# Requirement:
The whole of the data is to be duplicated precisely.

[Data excerpts]
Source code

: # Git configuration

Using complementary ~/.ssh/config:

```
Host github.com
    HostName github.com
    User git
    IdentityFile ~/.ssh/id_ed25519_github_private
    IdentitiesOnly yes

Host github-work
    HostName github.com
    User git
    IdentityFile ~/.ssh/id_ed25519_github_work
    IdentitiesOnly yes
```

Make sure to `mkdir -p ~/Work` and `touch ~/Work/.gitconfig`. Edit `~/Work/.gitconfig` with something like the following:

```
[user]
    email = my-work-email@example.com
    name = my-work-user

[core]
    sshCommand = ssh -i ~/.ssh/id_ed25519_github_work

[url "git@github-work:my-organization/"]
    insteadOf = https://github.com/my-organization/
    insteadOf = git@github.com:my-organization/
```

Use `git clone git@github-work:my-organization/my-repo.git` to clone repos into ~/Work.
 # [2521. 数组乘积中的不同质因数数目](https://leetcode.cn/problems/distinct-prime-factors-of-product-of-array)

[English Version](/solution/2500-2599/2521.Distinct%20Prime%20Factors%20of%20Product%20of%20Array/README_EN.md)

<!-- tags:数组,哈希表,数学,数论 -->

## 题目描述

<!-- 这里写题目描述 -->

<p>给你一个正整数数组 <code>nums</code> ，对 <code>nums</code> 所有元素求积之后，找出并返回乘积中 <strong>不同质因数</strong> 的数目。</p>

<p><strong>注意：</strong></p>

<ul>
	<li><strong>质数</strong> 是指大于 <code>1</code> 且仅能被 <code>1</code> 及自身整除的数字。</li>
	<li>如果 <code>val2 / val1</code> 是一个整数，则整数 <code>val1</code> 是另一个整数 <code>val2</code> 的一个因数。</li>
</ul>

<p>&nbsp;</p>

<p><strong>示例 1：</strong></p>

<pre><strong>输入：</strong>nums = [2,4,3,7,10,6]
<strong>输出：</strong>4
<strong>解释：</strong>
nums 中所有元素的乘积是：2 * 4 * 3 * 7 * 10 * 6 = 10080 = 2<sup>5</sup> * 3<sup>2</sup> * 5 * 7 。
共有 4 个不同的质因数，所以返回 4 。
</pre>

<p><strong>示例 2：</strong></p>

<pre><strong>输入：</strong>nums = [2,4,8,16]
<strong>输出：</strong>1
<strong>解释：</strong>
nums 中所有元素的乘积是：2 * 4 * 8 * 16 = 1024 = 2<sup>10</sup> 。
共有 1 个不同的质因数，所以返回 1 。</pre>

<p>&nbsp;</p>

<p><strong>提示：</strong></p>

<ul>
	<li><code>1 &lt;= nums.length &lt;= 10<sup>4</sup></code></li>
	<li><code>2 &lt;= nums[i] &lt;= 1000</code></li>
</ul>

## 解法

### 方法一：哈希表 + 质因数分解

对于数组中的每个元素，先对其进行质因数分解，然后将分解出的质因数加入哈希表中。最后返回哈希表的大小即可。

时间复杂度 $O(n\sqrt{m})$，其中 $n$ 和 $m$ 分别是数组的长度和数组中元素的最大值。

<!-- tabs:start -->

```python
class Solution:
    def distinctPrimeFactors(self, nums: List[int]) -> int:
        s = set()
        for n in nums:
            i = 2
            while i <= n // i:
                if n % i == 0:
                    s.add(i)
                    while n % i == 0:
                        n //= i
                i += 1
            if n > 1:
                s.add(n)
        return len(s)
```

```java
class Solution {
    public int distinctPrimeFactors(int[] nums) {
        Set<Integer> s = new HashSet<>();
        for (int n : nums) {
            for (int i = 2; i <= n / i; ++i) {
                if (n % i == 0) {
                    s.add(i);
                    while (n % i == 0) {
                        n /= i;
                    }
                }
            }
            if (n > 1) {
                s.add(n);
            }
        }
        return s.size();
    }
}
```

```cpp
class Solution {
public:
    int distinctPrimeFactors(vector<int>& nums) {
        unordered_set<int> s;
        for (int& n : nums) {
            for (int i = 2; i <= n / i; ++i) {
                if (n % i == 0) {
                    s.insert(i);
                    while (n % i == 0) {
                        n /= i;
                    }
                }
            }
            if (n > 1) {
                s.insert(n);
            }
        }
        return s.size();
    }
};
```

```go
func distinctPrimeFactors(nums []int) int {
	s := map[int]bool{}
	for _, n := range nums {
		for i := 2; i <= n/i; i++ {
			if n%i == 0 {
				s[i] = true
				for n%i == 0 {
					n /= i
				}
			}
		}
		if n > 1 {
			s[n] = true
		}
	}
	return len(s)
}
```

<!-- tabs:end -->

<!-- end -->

# Written response:
Source code

: # Git configuration

Using complementary ~/.ssh/config:

```
Host github.com
    HostName github.com
    User git
    IdentityFile ~/.ssh/id_ed25519_github_private
    IdentitiesOnly yes

Host github-work
    HostName github.com
    User git
    IdentityFile ~/.ssh/id_ed25519_github_work
    IdentitiesOnly yes
```

Make sure to `mkdir -p ~/Work` and `touch ~/Work/.gitconfig`. Edit `~/Work/.gitconfig` with something like the following:

```
[user]
    email = my-work-email@example.com
    name = my-work-user

[core]
    sshCommand = ssh -i ~/.ssh/id_ed25519_github_work

[url "git@github-work:my-organization/"]
    insteadOf = https://github.com/my-organization/
    insteadOf = git@github.com:my-organization/
```

Use `git clone git@github-work:my-organization/my-repo.git` to clone repos into ~/Work.
 # [2521. 数组乘积中的不同质因数数目](https://leetcode.cn/problems/distinct-prime-factors-of-product-of-array)

[English Version](/solution/2500-2599/2521.Distinct%20Prime%20Factors%20of%20Product%20of%20Array/README_EN.md)

<!-- tags:数组,哈希表,数学,数论 -->

## 题目描述

<!-- 这里写题目描述 -->

<p>给你一个正整数数组 <code>nums</code> ，对 <code>nums</code> 所有元素求积之后，找出并返回乘积中 <strong>不同质因数</strong> 的数目。</p>

<p><strong>注意：</strong></p>

<ul>
	<li><strong>质数</strong> 是指大于 <code>1</code> 且仅能被 <code>1</code> 及自身整除的数字。</li>
	<li>如果 <code>val2 / val1</code> 是一个整数，则整数 <code>val1</code> 是另一个整数 <code>val2</code> 的一个因数。</li>
</ul>

<p>&nbsp;</p>

<p><strong>示例 1：</strong></p>

<pre><strong>输入：</strong>nums = [2,4,3,7,10,6]
<strong>输出：</strong>4
<strong>解释：</strong>
nums 中所有元素的乘积是：2 * 4 * 3 * 7 * 10 * 6 = 10080 = 2<sup>5</sup> * 3<sup>2</sup> * 5 * 7 。
共有 4 个不同的质因数，所以返回 4 。
</pre>

<p><strong>示例 2：</strong></p>

<pre><strong>输入：</strong>nums = [2,4,8,16]
<strong>输出：</strong>1
<strong>解释：</strong>
nums 中所有元素的乘积是：2 * 4 * 8 * 16 = 1024 = 2<sup>10</sup> 。
共有 1 个不同的质因数，所以返回 1 。</pre>

<p>&nbsp;</p>

<p><strong>提示：</strong></p>

<ul>
	<li><code>1 &lt;= nums.length &lt;= 10<sup>4</sup></code></li>
	<li><code>2 &lt;= nums[i] &lt;= 1000</code></li>
</ul>

## 解法

### 方法一：哈希表 + 质因数分解

对于数组中的每个元素，先对其进行质因数分解，然后将分解出的质因数加入哈希表中。最后返回哈希表的大小即可。

时间复杂度 $O(n\sqrt{m})$，其中 $n$ 和 $m$ 分别是数组的长度和数组中元素的最大值。

<!-- tabs:start -->

```python
class Solution:
    def distinctPrimeFactors(self, nums: List[int]) -> int:
        s = set()
        for n in nums:
            i = 2
            while i <= n // i:
                if n % i == 0:
                    s.add(i)
                    while n % i == 0:
                        n //= i
                i += 1
            if n > 1:
                s.add(n)
        return len(s)
```

```java
class Solution {
    public int distinctPrimeFactors(int[] nums) {
        Set<Integer> s = new HashSet<>();
        for (int n : nums) {
            for (int i = 2; i <= n / i; ++i) {
                if (n % i == 0) {
                    s.add(i);
                    while (n % i == 0) {
                        n /= i;
                    }
                }
            }
            if (n > 1) {
                s.add(n);
            }
        }
        return s.size();
    }
}
```

```cpp
class Solution {
public:
    int distinctPrimeFactors(vector<int>& nums) {
        unordered_set<int> s;
        for (int& n : nums) {
            for (int i = 2; i <= n / i; ++i) {
                if (n % i == 0) {
                    s.insert(i);
                    while (n % i == 0) {
                        n /= i;
                    }
                }
            }
            if (n > 1) {
                s.insert(n);
            }
        }
        return s.size();
    }
};
```

```go
func distinctPrimeFactors(nums []int) int {
	s := map[int]bool{}
	for _, n := range nums {
		for i := 2; i <= n/i; i++ {
			if n%i == 0 {
				s[i] = true
				for n%i == 0 {
					n /= i
				}
			}
		}
		if n > 1 {
			s[n] = true
		}
	}
	return len(s)
}
```

<!-- tabs:end -->

<!-- end -->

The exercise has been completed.